Your assignment
Make an exact copy of all the records, one that contains none of the pictures.

──────── Information shown

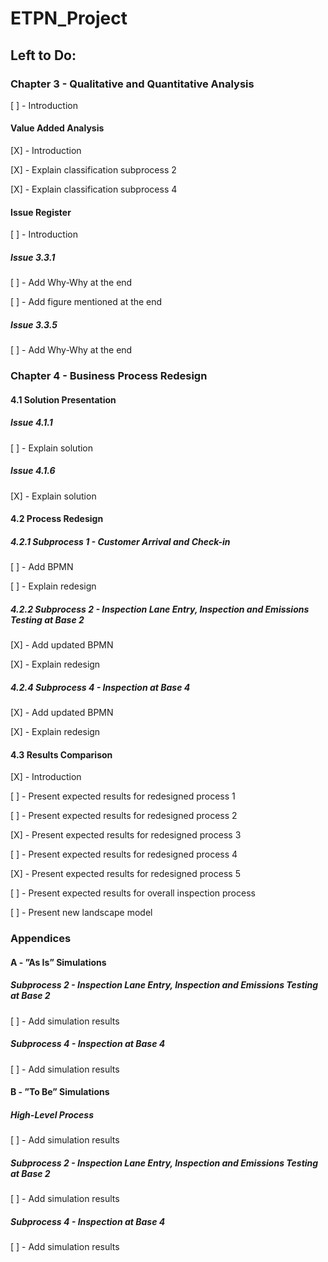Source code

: # ETPN_Project

## Left to Do:

### Chapter 3 - Qualitative and Quantitative Analysis
[ ] - Introduction 
#### Value Added Analysis
[X] - Introduction 

[X] - Explain classification subprocess 2

[X] - Explain classification subprocess 4
#### Issue Register
[ ] - Introduction
##### Issue 3.3.1
[ ] - Add Why-Why at the end

[ ] - Add figure mentioned at the end
##### Issue 3.3.5
[ ] - Add Why-Why at the end

### Chapter 4 - Business Process Redesign
#### 4.1 Solution Presentation
##### Issue 4.1.1
[ ] - Explain solution 
##### Issue 4.1.6
[X] - Explain solution 
#### 4.2 Process Redesign
##### 4.2.1 Subprocess 1 - Customer Arrival and Check-in
[ ] - Add BPMN 

[ ] - Explain redesign
##### 4.2.2 Subprocess 2 - Inspection Lane Entry, Inspection and Emissions Testing at Base 2
[X] - Add updated BPMN

[X] - Explain redesign
##### 4.2.4 Subprocess 4 - Inspection at Base 4
[X] - Add updated BPMN

[X] - Explain redesign
#### 4.3 Results Comparison
[X] - Introduction

[ ] - Present expected results for redesigned process 1

[ ] - Present expected results for redesigned process 2

[X] - Present expected results for redesigned process 3

[ ] - Present expected results for redesigned process 4

[X] - Present expected results for redesigned process 5

[ ] - Present expected results for overall inspection process 

[ ] - Present new landscape model

### Appendices
#### A - ”As Is” Simulations
##### Subprocess 2 - Inspection Lane Entry, Inspection and Emissions Testing at Base 2
[ ] - Add simulation results
##### Subprocess 4 - Inspection at Base 4
[ ] - Add simulation results

#### B - ”To Be” Simulations
##### High-Level Process
[ ] - Add simulation results
##### Subprocess 2 - Inspection Lane Entry, Inspection and Emissions Testing at Base 2
[ ] - Add simulation results
##### Subprocess 4 - Inspection at Base 4
[ ] - Add simulation results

────────────────

Answer to the problem
Source code

: # ETPN_Project

## Left to Do:

### Chapter 3 - Qualitative and Quantitative Analysis
[ ] - Introduction 
#### Value Added Analysis
[X] - Introduction 

[X] - Explain classification subprocess 2

[X] - Explain classification subprocess 4
#### Issue Register
[ ] - Introduction
##### Issue 3.3.1
[ ] - Add Why-Why at the end

[ ] - Add figure mentioned at the end
##### Issue 3.3.5
[ ] - Add Why-Why at the end

### Chapter 4 - Business Process Redesign
#### 4.1 Solution Presentation
##### Issue 4.1.1
[ ] - Explain solution 
##### Issue 4.1.6
[X] - Explain solution 
#### 4.2 Process Redesign
##### 4.2.1 Subprocess 1 - Customer Arrival and Check-in
[ ] - Add BPMN 

[ ] - Explain redesign
##### 4.2.2 Subprocess 2 - Inspection Lane Entry, Inspection and Emissions Testing at Base 2
[X] - Add updated BPMN

[X] - Explain redesign
##### 4.2.4 Subprocess 4 - Inspection at Base 4
[X] - Add updated BPMN

[X] - Explain redesign
#### 4.3 Results Comparison
[X] - Introduction

[ ] - Present expected results for redesigned process 1

[ ] - Present expected results for redesigned process 2

[X] - Present expected results for redesigned process 3

[ ] - Present expected results for redesigned process 4

[X] - Present expected results for redesigned process 5

[ ] - Present expected results for overall inspection process 

[ ] - Present new landscape model

### Appendices
#### A - ”As Is” Simulations
##### Subprocess 2 - Inspection Lane Entry, Inspection and Emissions Testing at Base 2
[ ] - Add simulation results
##### Subprocess 4 - Inspection at Base 4
[ ] - Add simulation results

#### B - ”To Be” Simulations
##### High-Level Process
[ ] - Add simulation results
##### Subprocess 2 - Inspection Lane Entry, Inspection and Emissions Testing at Base 2
[ ] - Add simulation results
##### Subprocess 4 - Inspection at Base 4
[ ] - Add simulation results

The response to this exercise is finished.